La filosofía tiene la función de cuestionarlo todo, se dice, pero esta iniciativa ministerial, que nos brinda una excelente oportunidad para cuestionar varias cosas, no ha sido capaz de provocar la reflexión ni siquiera a un nivel superficial. Se podría cuestionar que el Ministerio tenga el poder de formular y re-formular programas a su antojo, que a través de pruebas estandarizadas, financiamiento, libros de texto, imposición de contenidos, etc. apriete la libertad de enseñanza hasta ahogarla, pero la capacidad crítica de quienes llaman a cuestionarlo todo no da para tanto. Además, razonamientos como estos podrían  llevarnos a reconsiderar las funciones de un gobierno y el contenido y fin de toda educación, y no sólo la permanencia de una asignatura, pero el asunto es afirmar una posición a favor de la filosofía, no hacer filosofía. 

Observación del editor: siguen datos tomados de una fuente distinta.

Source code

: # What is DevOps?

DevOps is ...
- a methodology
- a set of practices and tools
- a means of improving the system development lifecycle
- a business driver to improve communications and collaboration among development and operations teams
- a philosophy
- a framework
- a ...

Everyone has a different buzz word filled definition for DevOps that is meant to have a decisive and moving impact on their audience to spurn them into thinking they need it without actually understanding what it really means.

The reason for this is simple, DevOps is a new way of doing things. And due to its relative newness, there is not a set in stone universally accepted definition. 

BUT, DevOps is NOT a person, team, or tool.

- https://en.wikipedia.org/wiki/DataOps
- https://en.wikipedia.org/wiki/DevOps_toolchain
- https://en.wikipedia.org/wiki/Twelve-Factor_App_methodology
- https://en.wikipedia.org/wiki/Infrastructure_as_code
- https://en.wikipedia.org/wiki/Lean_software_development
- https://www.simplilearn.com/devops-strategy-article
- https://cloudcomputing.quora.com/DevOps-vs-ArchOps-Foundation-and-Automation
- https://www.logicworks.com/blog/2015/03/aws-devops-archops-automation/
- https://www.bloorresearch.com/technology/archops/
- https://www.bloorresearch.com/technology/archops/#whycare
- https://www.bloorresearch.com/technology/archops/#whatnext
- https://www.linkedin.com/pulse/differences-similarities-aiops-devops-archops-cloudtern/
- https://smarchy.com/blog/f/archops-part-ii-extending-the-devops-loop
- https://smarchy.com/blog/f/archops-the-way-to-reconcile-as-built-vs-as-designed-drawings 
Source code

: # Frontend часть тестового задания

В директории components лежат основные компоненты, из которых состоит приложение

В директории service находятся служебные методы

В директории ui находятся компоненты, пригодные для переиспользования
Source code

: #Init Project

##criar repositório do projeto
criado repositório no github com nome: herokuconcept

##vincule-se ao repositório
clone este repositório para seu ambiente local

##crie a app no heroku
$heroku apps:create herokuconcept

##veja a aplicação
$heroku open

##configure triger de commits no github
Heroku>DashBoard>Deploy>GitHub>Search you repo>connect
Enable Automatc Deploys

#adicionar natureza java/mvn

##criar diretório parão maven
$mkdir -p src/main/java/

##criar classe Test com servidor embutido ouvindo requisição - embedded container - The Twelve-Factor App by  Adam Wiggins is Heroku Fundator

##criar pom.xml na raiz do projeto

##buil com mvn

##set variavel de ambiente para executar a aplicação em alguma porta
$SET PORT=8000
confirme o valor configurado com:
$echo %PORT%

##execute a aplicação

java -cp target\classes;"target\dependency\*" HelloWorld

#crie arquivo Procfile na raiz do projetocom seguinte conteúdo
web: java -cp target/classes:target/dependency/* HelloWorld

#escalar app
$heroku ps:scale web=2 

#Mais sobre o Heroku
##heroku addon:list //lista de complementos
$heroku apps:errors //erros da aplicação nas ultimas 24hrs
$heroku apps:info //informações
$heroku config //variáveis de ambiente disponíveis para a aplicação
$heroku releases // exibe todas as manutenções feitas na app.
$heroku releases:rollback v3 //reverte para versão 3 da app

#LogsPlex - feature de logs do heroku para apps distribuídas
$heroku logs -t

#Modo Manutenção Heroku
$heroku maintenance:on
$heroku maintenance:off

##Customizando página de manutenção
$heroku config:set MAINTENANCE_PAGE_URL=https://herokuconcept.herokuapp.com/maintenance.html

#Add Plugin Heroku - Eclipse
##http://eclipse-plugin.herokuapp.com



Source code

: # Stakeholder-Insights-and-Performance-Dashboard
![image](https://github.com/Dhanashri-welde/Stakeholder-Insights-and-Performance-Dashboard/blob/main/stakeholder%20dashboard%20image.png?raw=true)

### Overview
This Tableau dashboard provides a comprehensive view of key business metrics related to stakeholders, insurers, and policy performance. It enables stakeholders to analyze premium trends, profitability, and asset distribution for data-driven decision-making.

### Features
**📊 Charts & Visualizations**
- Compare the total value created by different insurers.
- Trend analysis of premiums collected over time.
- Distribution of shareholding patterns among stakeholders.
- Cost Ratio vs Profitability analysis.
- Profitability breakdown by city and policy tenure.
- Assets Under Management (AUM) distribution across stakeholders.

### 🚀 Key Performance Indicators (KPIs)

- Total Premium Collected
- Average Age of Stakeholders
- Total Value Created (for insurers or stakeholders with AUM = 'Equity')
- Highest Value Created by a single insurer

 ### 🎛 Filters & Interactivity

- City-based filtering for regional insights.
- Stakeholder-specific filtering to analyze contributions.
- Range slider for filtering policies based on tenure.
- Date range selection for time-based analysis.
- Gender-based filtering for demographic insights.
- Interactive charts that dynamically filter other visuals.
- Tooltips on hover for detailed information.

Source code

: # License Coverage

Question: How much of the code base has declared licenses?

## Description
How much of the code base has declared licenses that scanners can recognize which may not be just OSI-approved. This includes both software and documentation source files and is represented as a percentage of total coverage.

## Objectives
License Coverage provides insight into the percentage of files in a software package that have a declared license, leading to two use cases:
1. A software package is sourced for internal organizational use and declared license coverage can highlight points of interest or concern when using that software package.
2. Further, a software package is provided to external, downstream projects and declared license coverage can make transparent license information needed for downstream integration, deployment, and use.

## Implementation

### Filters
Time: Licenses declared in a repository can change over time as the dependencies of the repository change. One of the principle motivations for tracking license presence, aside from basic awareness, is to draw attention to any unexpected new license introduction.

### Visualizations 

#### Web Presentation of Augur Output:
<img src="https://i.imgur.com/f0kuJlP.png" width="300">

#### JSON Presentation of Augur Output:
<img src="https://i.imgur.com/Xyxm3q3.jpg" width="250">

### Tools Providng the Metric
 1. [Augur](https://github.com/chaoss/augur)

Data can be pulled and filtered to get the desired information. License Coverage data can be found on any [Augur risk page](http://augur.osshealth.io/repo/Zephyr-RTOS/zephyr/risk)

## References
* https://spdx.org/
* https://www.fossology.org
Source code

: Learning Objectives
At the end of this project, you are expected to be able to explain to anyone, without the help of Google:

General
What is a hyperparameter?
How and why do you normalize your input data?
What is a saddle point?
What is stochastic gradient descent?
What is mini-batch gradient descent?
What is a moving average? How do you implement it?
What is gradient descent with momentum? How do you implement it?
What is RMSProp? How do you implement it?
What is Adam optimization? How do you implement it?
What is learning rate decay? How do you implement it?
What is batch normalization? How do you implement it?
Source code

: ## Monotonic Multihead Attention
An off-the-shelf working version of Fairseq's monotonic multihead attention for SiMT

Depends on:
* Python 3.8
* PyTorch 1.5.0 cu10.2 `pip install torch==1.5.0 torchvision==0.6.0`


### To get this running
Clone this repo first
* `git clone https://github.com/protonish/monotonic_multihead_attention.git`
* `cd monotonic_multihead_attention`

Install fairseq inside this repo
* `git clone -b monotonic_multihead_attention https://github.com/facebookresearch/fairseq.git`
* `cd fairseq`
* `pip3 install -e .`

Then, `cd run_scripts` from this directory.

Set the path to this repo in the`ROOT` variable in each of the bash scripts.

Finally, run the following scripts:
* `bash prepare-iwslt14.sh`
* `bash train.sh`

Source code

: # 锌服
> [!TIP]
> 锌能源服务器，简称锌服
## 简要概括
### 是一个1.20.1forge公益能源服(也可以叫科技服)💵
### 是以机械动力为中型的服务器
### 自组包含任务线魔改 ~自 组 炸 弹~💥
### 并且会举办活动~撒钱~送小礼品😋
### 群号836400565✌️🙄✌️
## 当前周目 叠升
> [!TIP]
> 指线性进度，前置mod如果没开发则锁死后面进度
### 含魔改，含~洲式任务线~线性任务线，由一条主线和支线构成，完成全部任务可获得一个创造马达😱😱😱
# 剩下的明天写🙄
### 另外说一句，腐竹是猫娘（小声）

Una reflexión más profunda, en todo caso, muestra algo más grave. Si la filosofía ha sido expulsada de las salas de clases es porque ya estaba muerta hace tiempo fuera de ellas. No se trata aquí del valor de cosas como el “pensamiento crítico” o la capacidad de argumentar, sino del objeto de la filosofía como ciencia o conocimiento. La cuestión de fondo es el contenido, no el método, y el contenido de la filosofía –su objeto– son las cuestiones fundamentales, las causas primeras, la realidad última (o como quiera que se le llame). Pero eso mismo, hemos decidido implícitamente, no existe realmente: queda en el ámbito de la opinión personal. Esto queda clarísimo si se mira el estado de la filosofía moral, donde al final todo tiende a resolverse en la subjetividad (personal o colectiva), descartándose la posibilidad de alguna respuesta definitiva.  

Los más poéticos llegan a decir cosas como que el sentido de hacerse preguntas no es encontrar respuestas, sino seguir buscando; pero eso, se da cuenta cualquiera que lo piense un minuto, es un sinsentido. En un mundo así concebido –donde se ha negado, de manera más o menos elegante, la posibilidad de la verdad– no puede haber filosofía, porque se ha negado su objeto. La supresión de su enseñanza es simplemente un último paso. La mentalidad utilitarista a la que se le echa la culpa no es sino otra consecuencia de lo anterior. Es natural no querer aceptar que la filosofía ha muerto, así se tiene lo mejor de dos mundos: no tener que reconocer que la única alternativa actual es el nihilismo, pero sin tener que comprometerse con la verdad.